I am having trouble with my Word 2010. When I first open a document I can open the Font dialog box with no problems. I then open a document that has headings and what not, and when I try to open the Font dialog box I get a message box stating: "There is not enough memory or disk space to complete the operation." When I click on the help button it is very useless and doesn't direct me to any info in regards to the problem. Any help would be greatly appreciated. I need this to work so I can finish up my college class that requires me to use the font dialog box.


----------



## macropod (Apr 11, 2008)

Hi Daniel,

It could be that the temp folder used by Word is clogged with left-over tmp files and related folders. Close all applications. Then, using Windows Explorer, insert the following into the address bar:
C:\Documents and Settings\%Username%\AppData\Local\Temp
delete all files & folders in that folder. You may get an error message that one or two of them is in use - skip those.


----------



## daniel.cole32 (Jul 6, 2012)

Macpro- I did what you suggested and still having the same issue. Any other ideas?


----------



## Babbzzz (Jul 14, 2011)

Hello daniel.cole32 & welcome to TSF :welcome:

Try this: File --> Options --> Add-ins --> Manage. Select "COM Add-ins" and Click "Go" --> Deselect "Microsoft Office Live Add-in" -->OK -->Restart Microsoft Word 2010. 

See if it works and post back.

Cheers! :thumb:


----------



## daniel.cole32 (Jul 6, 2012)

babzz- I actually saw this on another fourm and tried it. Is it normal to not even have that to select?


----------



## Babbzzz (Jul 14, 2011)

Hello again.

Don't worry, it's perfectly normal. This Add-In usually gets installed into Word 2010 via Windows Update. So, it's not a problem if you don't have it.

Try the Microsoft FixIt and post back.


----------



## Jupiter2 (May 16, 2012)

Are you using Windows 7 64 bit? 
Have you activated your Office product? (Online registration)
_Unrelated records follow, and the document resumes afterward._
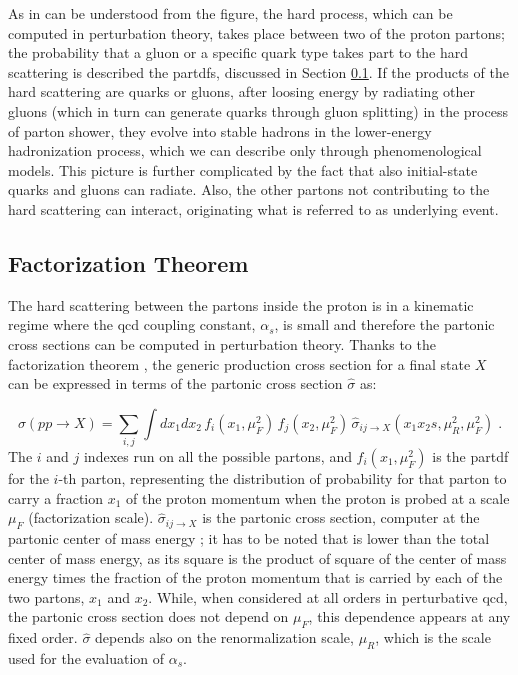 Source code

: As in can be understood from the figure, the hard process, which can be computed in perturbation theory, takes place between two of the proton partons; the probability that a gluon or a specific quark type takes part to the hard scattering is described the \glspl{partdf}, discussed in Section \ref{sec:ppint:hardscatter}. If the products of the hard scattering are quarks or gluons, after loosing energy by radiating other gluons (which in turn can generate quarks through gluon splitting) in the process of parton shower, they evolve into stable hadrons in the lower-energy hadronization process, which we can describe only through phenomenological models.
This picture is further complicated by the fact that also initial-state quarks and gluons can radiate. Also, the other partons not contributing to the hard scattering can interact, originating what is referred to as underlying event. 

\subsection{Factorization Theorem}
\label{sec:ppint:hardscatter}

The hard scattering between the partons inside the proton is in a kinematic regime where the \gls{qcd} coupling constant, $\alpha_s$, 
is small and therefore the partonic cross sections can be computed in perturbation theory. 
Thanks to the factorization theorem \cite{doi:10.1146}, the generic production cross section for a final state $X$ can be expressed in terms of the partonic cross section $\hat\sigma$ as:

\begin{equation}
  \label{eq:general-cross-section}
  \sigma(pp\rightarrow X) = \sum_{i,j} \int dx_1 dx_2\, 
     f_{i}(x_1,\mu_F^2)\, f_{j}(x_2,\mu_F^2)\, 
     \hat\sigma_{ij\rightarrow X}(x_1 x_2 s, \mu_R^2, \mu_F^2) \; .
\end{equation}
The $i$ and $j$ indexes run on all the possible partons, and $f_{i}(x_1,\mu_F^2)$ is the \gls{partdf} for the $i$-th parton, representing 
the distribution of probability for that parton to carry a fraction $x_1$ of the proton momentum when the proton is probed at a scale $\mu_F$
(factorization scale). $\hat\sigma_{ij\rightarrow X}$ is the partonic cross section, computer at the partonic center of mass energy \cmpart;   
it has to be noted that \cmpart is lower than the total center of mass energy, as its square is the product of square of the center of mass energy times
the fraction of the proton momentum that is carried by each of the two partons, $x_1$ and $x_2$. 
While, when considered at all orders in perturbative \gls{qcd}, the partonic cross section does not depend on $\mu_F$,
this dependence appears at any fixed order. $\hat\sigma$ depends also on the renormalization scale, $\mu_R$, which is the scale used for the evaluation of $\alpha_s$.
You state in your bio that you use Vista Home Premium SP2, is that 32 bit or 64 bit?


----------



## daniel.cole32 (Jul 6, 2012)

Babzzz - I used the Microsoft FixIt, but it seemed to only be worried about the actual start up of the program which I have no issue with.


----------



## daniel.cole32 (Jul 6, 2012)

Jupiter2 - I am using Windows Vista 64bit. Yes, I activated my Office product back when I installed it in 2010.


----------



## Jupiter2 (May 16, 2012)

The "Out of Memory" issue might refer to the font location if you have chosen a folder that is not the Windows Font default.

It could also infer that you have installed a heap of fonts into the Windows Font folder. 

I think there is an option in Word to use standard system fonts rather than all fonts.

If you got a heap of fonts that you want to install, better to install them into a separate folder than the Windows Fonts folder.

Just use system fonts as preferred.


----------